Excerpts from a dataset

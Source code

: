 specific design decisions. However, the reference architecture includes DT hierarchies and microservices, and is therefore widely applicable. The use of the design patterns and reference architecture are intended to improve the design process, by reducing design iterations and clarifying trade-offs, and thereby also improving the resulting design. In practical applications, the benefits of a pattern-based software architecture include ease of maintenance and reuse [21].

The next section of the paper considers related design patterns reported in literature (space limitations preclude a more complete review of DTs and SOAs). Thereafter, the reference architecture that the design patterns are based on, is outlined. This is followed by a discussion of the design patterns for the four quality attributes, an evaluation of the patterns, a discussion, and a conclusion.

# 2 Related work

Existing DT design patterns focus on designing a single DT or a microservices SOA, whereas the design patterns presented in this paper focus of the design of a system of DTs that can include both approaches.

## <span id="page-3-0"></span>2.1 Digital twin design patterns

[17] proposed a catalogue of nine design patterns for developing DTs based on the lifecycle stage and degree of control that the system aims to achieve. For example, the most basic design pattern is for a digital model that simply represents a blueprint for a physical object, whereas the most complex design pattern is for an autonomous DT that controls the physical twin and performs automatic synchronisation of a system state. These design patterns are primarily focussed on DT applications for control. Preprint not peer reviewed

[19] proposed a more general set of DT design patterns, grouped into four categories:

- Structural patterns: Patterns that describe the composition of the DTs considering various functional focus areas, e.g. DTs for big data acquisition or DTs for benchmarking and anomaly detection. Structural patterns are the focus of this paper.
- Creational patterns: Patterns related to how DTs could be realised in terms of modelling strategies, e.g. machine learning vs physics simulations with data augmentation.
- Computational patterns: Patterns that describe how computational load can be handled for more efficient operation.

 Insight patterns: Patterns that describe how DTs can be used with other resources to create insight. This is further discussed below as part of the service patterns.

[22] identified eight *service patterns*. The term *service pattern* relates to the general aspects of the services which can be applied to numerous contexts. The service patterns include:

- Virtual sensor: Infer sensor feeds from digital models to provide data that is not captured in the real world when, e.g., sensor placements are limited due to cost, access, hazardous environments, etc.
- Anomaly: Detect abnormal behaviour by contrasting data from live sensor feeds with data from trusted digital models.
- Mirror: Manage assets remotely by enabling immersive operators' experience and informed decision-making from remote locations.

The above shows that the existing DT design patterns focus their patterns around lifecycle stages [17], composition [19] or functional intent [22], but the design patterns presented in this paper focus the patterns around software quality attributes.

HOW TO COMPLETE THIS TASK = Your task is to quote the lines above, beginning with the first and ending with the one that holds "and reuse [21].".

YOUR SOLUTION =
Source code

: specific design decisions. However, the reference architecture includes DT hierarchies and microservices, and is therefore widely applicable. The use of the design patterns and reference architecture are intended to improve the design process, by reducing design iterations and clarifying trade-offs, and thereby also improving the resulting design. In practical applications, the benefits of a pattern-based software architecture include ease of maintenance and reuse [21].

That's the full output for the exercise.